▶ **Exercise**:
Reproduce the records starting at the line that contains "manifiesto de aplicación" and running to the last line, exactly and in full.

____________________

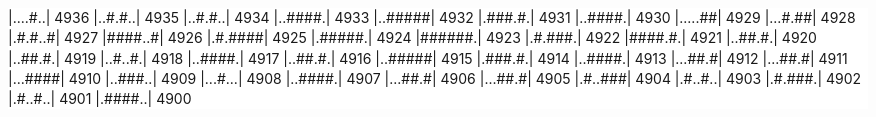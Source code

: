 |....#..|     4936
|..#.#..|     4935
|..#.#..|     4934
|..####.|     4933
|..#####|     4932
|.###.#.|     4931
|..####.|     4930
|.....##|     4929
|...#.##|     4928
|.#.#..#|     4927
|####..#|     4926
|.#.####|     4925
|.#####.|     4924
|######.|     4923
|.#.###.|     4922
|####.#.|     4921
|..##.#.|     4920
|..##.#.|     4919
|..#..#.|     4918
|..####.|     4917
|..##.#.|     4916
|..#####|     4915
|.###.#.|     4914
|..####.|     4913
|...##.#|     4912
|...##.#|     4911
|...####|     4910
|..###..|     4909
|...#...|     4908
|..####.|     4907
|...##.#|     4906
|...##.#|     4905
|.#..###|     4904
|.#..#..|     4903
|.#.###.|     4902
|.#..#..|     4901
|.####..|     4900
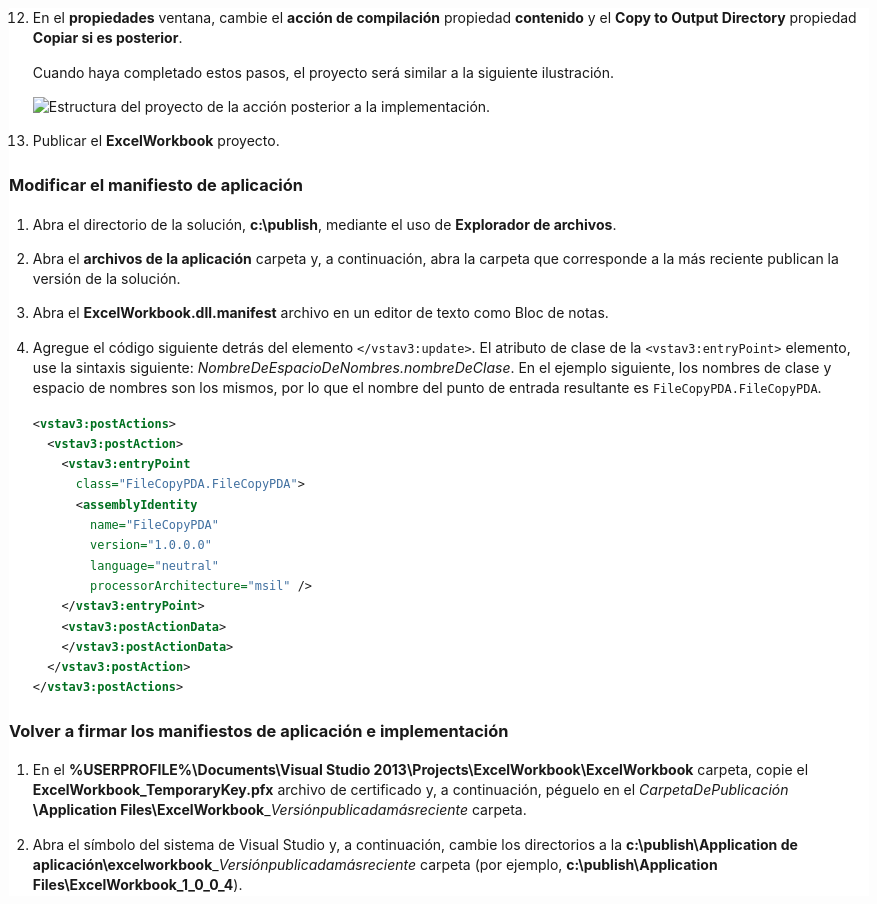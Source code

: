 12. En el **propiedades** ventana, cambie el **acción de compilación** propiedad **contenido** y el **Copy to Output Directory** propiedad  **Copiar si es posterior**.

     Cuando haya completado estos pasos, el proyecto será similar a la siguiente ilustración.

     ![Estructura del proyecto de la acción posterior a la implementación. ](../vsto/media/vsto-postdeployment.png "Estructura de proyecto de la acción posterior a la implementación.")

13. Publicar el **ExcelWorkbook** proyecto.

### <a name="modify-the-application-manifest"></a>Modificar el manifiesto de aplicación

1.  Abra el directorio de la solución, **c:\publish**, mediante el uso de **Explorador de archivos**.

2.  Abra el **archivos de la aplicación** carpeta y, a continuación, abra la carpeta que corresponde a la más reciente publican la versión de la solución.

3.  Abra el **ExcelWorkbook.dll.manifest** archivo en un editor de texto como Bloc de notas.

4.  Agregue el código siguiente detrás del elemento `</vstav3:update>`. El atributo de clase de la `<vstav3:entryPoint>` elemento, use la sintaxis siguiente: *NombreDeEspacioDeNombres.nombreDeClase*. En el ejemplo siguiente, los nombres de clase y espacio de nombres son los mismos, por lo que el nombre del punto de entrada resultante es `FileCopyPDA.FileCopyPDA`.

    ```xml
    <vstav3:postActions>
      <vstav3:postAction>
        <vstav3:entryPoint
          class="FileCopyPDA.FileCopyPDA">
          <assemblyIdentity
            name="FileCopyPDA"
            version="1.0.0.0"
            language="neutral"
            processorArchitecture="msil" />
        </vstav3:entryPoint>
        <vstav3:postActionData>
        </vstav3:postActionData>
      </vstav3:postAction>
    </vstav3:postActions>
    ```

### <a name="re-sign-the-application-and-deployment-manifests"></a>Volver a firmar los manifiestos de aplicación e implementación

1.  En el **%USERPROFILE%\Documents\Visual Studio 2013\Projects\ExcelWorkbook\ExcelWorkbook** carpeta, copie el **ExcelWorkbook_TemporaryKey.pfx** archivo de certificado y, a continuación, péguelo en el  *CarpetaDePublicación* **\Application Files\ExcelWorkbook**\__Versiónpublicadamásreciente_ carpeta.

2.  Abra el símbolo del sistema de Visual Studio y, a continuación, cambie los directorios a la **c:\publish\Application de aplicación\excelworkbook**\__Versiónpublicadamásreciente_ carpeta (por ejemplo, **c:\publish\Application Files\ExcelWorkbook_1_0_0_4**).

____________________

▶ **Final answer**:
### <a name="modify-the-application-manifest"></a>Modificar el manifiesto de aplicación

1.  Abra el directorio de la solución, **c:\publish**, mediante el uso de **Explorador de archivos**.

2.  Abra el **archivos de la aplicación** carpeta y, a continuación, abra la carpeta que corresponde a la más reciente publican la versión de la solución.

3.  Abra el **ExcelWorkbook.dll.manifest** archivo en un editor de texto como Bloc de notas.

4.  Agregue el código siguiente detrás del elemento `</vstav3:update>`. El atributo de clase de la `<vstav3:entryPoint>` elemento, use la sintaxis siguiente: *NombreDeEspacioDeNombres.nombreDeClase*. En el ejemplo siguiente, los nombres de clase y espacio de nombres son los mismos, por lo que el nombre del punto de entrada resultante es `FileCopyPDA.FileCopyPDA`.

    ```xml
    <vstav3:postActions>
      <vstav3:postAction>
        <vstav3:entryPoint
          class="FileCopyPDA.FileCopyPDA">
          <assemblyIdentity
            name="FileCopyPDA"
            version="1.0.0.0"
            language="neutral"
            processorArchitecture="msil" />
        </vstav3:entryPoint>
        <vstav3:postActionData>
        </vstav3:postActionData>
      </vstav3:postAction>
    </vstav3:postActions>
    ```

### <a name="re-sign-the-application-and-deployment-manifests"></a>Volver a firmar los manifiestos de aplicación e implementación

1.  En el **%USERPROFILE%\Documents\Visual Studio 2013\Projects\ExcelWorkbook\ExcelWorkbook** carpeta, copie el **ExcelWorkbook_TemporaryKey.pfx** archivo de certificado y, a continuación, péguelo en el  *CarpetaDePublicación* **\Application Files\ExcelWorkbook**\__Versiónpublicadamásreciente_ carpeta.

2.  Abra el símbolo del sistema de Visual Studio y, a continuación, cambie los directorios a la **c:\publish\Application de aplicación\excelworkbook**\__Versiónpublicadamásreciente_ carpeta (por ejemplo, **c:\publish\Application Files\ExcelWorkbook_1_0_0_4**).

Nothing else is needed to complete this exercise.